The new LMDh class, which was announced as part of ACO and IMSA’s convergence announcement in January, has been confirmed to feature a Balance of Performance system as the LMDh cars are eventually supposed to share the track with the Le Mans Hypercars that will make their debut in the 2020/21 FIA World Endurance Championship season.
When asked by invited media at the previous round of the championship at COTA if Toyota has any concerns regarding the balancing of LMDh and LMH, Vasselon responded:
“ACO/FIA claims that the Balance of Performance, which is in the plan, will be the best ever. And then, we can not suspect that there will be any imbalance.

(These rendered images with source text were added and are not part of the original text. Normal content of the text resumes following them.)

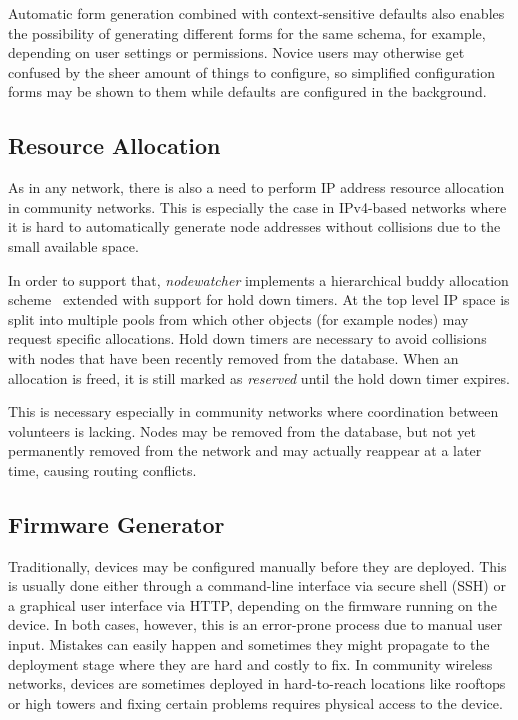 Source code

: \documentclass[5p,sort&compress]{elsarticle}
\newcommand{\nodewatcher}{\textit{nodewatcher}}
\begin{document}
Automatic form generation combined with context-sensitive defaults also enables the possibility of generating different forms for the same schema, for example, depending on user settings or permissions.
Novice users may otherwise get confused by the sheer amount of things to configure, so simplified configuration forms may be shown to them while defaults are configured in the background.

\subsection{Resource Allocation}

As in any network, there is also a need to perform IP address resource allocation in community networks.
This is especially the case in IPv4-based networks where it is hard to automatically generate node addresses without collisions due to the small available space.

In order to support that, \nodewatcher{} implements a hierarchical buddy allocation scheme~\cite{Peterson_1977} extended with support for hold down timers.
At the top level IP space is split into multiple pools from which other objects (for example nodes) may request specific allocations.
Hold down timers are necessary to avoid collisions with nodes that have been recently removed from the database.
When an allocation is freed, it is still marked as \textit{reserved} until the hold down timer expires.

This is necessary especially in community networks where coordination between volunteers is lacking.
Nodes may be removed from the database, but not yet permanently removed from the network and may actually reappear at a later time, causing routing conflicts.

\subsection{Firmware Generator}
\label{sec:firmware-generator}

Traditionally, devices may be configured manually before they are deployed.
This is usually done either through a command-line interface via secure shell (SSH) or a graphical user interface via HTTP, depending on the firmware running on the device.
In both cases, however, this is an error-prone process due to manual user input.
Mistakes can easily happen and sometimes they might propagate to the deployment stage where they are hard and costly to fix.
In community wireless networks, devices are sometimes deployed in hard-to-reach locations like rooftops or high towers and fixing certain problems requires physical access to the device.
\end{document}
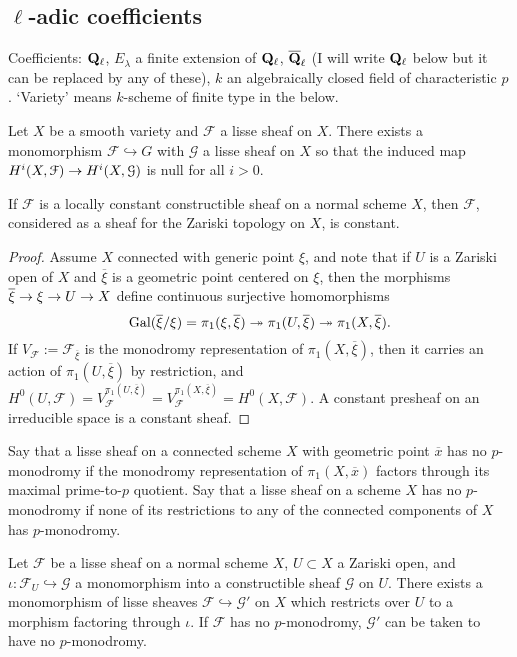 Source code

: \documentclass[deligne.tex]{subfiles}
\begin{document}
\subsection{$\ell$-adic coefficients}
Coefficients: $\mathbf{Q}_\ell$, $E_\lambda$ a finite extension of $\mathbf{Q}_\ell$,
$\overline{\mathbf{Q}}_\ell$
(I will write $\mathbf{Q}_\ell$ below but it can be replaced by any of these),
$k$ an algebraically closed field of characteristic $p$.
`Variety' means $k$-scheme of finite type in the below.
\begin{proposition}\label{prop:efface_lisse}
	Let $X$ be a smooth variety and $\mathcal F$ a
	lisse sheaf on $X$. There exists a monomorphism
	$\mathcal F\hookrightarrow G$ with $\mathcal G$ a lisse sheaf on $X$
	so that the induced map $H^i(X,\mathcal F)\rightarrow H^i(X,\mathcal G)$ is null
	for all $i>0$.
\end{proposition}
\begin{lemma}\label{lem:constant_presheaf}
	If $\mathcal F$ is a locally constant constructible sheaf on a normal
	scheme $X$, then $\mathcal F$, considered as a sheaf for the Zariski
	topology on $X$, is constant.
\end{lemma}
\begin{proof}
Assume $X$ connected with generic point $\xi$, and note that if $U$ is a
Zariski open of $X$ and $\overline\xi$ is a geometric point centered on
$\xi$, then the morphisms $\overline\xi\rightarrow\xi\rightarrow U\rightarrow X$ define continuous surjective homomorphisms
\begin{equation*}
	\operatorname{Gal}(\overline\xi/\xi)=\pi_1(\xi,\overline\xi)\twoheadrightarrow
	\pi_1(U,\overline\xi)\twoheadrightarrow\pi_1(X,\overline\xi).
\end{equation*}
If $V_\mathcal F:=\mathcal F_{\overline\xi}$ is the monodromy 
representation of $\pi_1(X,\overline\xi)$, then it carries an action of
$\pi_1(U,\overline\xi)$ by restriction, and
$H^0(U,\mathcal F)=V_\mathcal F^{\pi_1(U,\overline\xi)}=V_\mathcal F^{\pi_1(X,\overline\xi)}=H^0(X,\mathcal F)$.
A constant presheaf on an irreducible space is a constant sheaf.
\end{proof}
	Say that a lisse sheaf on a connected scheme $X$ with geometric point 
$\overline x$ has no $p$-monodromy if the monodromy representation of
$\pi_1(X,\overline x)$ factors through its maximal prime-to-$p$ quotient.
Say that a lisse sheaf on a scheme $X$ has no $p$-monodromy if none of its
restrictions to any of the connected components of $X$ has $p$-monodromy.
\begin{lemma}\label{lem:extend_mono}
	Let $\mathcal F$ be a lisse sheaf on a normal scheme $X$, $U\subset X$ a
	Zariski open, and $\iota:\mathcal F_U\hookrightarrow \mathcal G$ a 
	monomorphism into a constructible sheaf $\mathcal G$ on $U$. There exists 
	a monomorphism of lisse sheaves $\mathcal F\hookrightarrow\mathcal G'$ on
	$X$ which restricts over $U$ to a morphism factoring through $\iota$.
	If $\mathcal F$ has no $p$-monodromy, $\mathcal G'$ can be taken to have
	no $p$-monodromy.
\end{lemma}
\end{document}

Because by principle, the Balance of Performance which is coming, can not be politically driven. So your concern, no, Balance of Performance, it has to be a scientific process.
This is want we want to believe, it is presented as a scientific process where there is normally no way to politically drive it.”
Vasselon also expressed he would not be against competing against LMDh machinery as the only LMH manufacturer.
“That’s what we understood from the convergence announcement in Daytona. We were already within the LMH category. We are already balancing two options, so prototype and Hypercar,” he continued. “Here, conceptually, what are we doing? We are balancing a third option.
Why not? It’s the same principle, there is nothing really extremely difficult. Only we have to make sure that the performance working point is similar.”